Burakowska kojarzy mi się z zamierzchłymi czasami lat 90, kiedy traki z towarem do oclenia przyjeżdżały tam właśnie i w kolejce się stało, żeby pan celnik obejrzał i żeby można było handlować. Nie będę tutaj pisał, o której w tej kolejce trzeba było stanąć, bo nikt w to nie uwierzy. I staliśmy, i dokumenty były niedobrze wypełnione, świadectwo sanepidu było, albo jakieś stare, plandeka przecięta, coś ukradli, pan celnik dostał coś do spróbowania i rodzina i koledzy celnika też. Jakie czasy, taka kolejka.
Czyli jadę, śpieszę się, bo napisali, że oprowadzanie ma się zacząć o 14 i ja jak zawsze spóźniony, to może do grupy się podłączę, albo z następną będę oprowadzany.
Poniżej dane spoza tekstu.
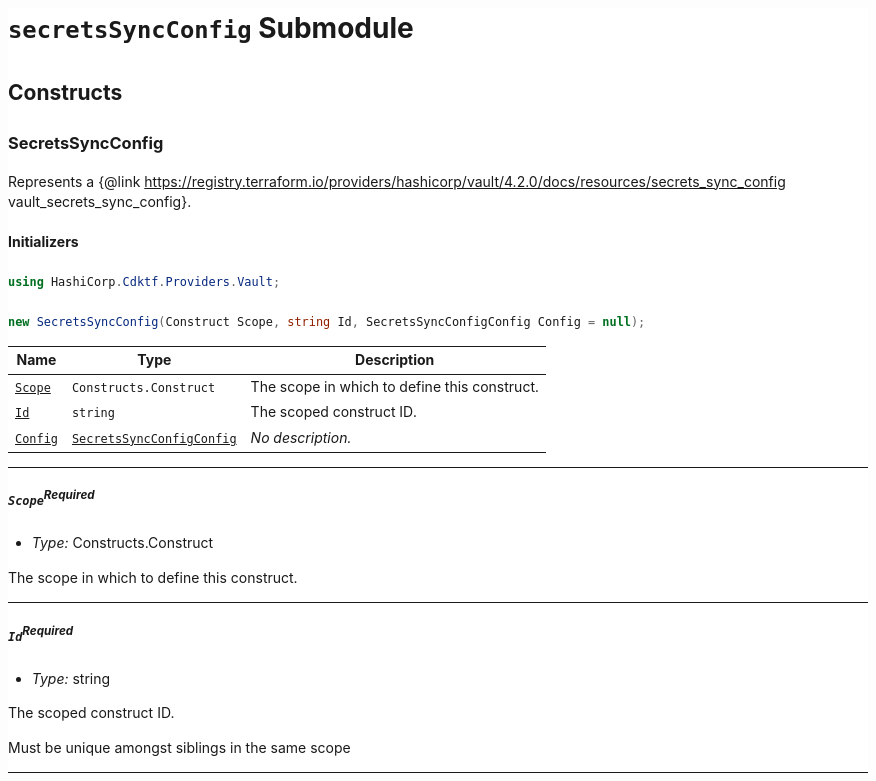 # `secretsSyncConfig` Submodule <a name="`secretsSyncConfig` Submodule" id="@cdktf/provider-vault.secretsSyncConfig"></a>

## Constructs <a name="Constructs" id="Constructs"></a>

### SecretsSyncConfig <a name="SecretsSyncConfig" id="@cdktf/provider-vault.secretsSyncConfig.SecretsSyncConfig"></a>

Represents a {@link https://registry.terraform.io/providers/hashicorp/vault/4.2.0/docs/resources/secrets_sync_config vault_secrets_sync_config}.

#### Initializers <a name="Initializers" id="@cdktf/provider-vault.secretsSyncConfig.SecretsSyncConfig.Initializer"></a>

```csharp
using HashiCorp.Cdktf.Providers.Vault;

new SecretsSyncConfig(Construct Scope, string Id, SecretsSyncConfigConfig Config = null);
```

| **Name** | **Type** | **Description** |
| --- | --- | --- |
| <code><a href="#@cdktf/provider-vault.secretsSyncConfig.SecretsSyncConfig.Initializer.parameter.scope">Scope</a></code> | <code>Constructs.Construct</code> | The scope in which to define this construct. |
| <code><a href="#@cdktf/provider-vault.secretsSyncConfig.SecretsSyncConfig.Initializer.parameter.id">Id</a></code> | <code>string</code> | The scoped construct ID. |
| <code><a href="#@cdktf/provider-vault.secretsSyncConfig.SecretsSyncConfig.Initializer.parameter.config">Config</a></code> | <code><a href="#@cdktf/provider-vault.secretsSyncConfig.SecretsSyncConfigConfig">SecretsSyncConfigConfig</a></code> | *No description.* |

---

##### `Scope`<sup>Required</sup> <a name="Scope" id="@cdktf/provider-vault.secretsSyncConfig.SecretsSyncConfig.Initializer.parameter.scope"></a>

- *Type:* Constructs.Construct

The scope in which to define this construct.

---

##### `Id`<sup>Required</sup> <a name="Id" id="@cdktf/provider-vault.secretsSyncConfig.SecretsSyncConfig.Initializer.parameter.id"></a>

- *Type:* string

The scoped construct ID.

Must be unique amongst siblings in the same scope

---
Przyjeżdżam, a tu pustość, zero zwiedzających, jacyś młodzi gadają przy stole, mówią żebym se na rowerze jak chcę wjechał i pooglądał. Jak na rowerze? przecież ja artysta też to nie honor tak na rowerze, więc rower przed halą zostawiam, ale nie zapinam, bo znowu honor nie pozwala i idę oglądam i widzę, że rzeźba z gąbki, jakby Jan Kucz profesor mi znajomy zrobił, więc gadam z dziewczyną, a ona Kucza zna fajna dziewczyna to pytam, czy chcą żeby może profesor przyjechał popatrzył a ona mówi, że pewnie, bo on znaczy profesor kiedyś rzeźbę widział i podobała mu się ale na pewno nie pamięta bo dawno było i taki wysoki dołączył i też Kucza zna i mówi, że fajnie by było więc dzwonię do Konrada do syna i on mi wysyła numer itd i już jest wieczór i ja taksówką z profesorem jestem znowu i tym razem jest kuratorskie oprowadzanie. Flaszkę wina przywiozłem dziewczęta zrobiły kanapki i imprezka profesor szczęśliwy o Daviesie opowiada i o niemądrych biskupach i dzień udany bardzo.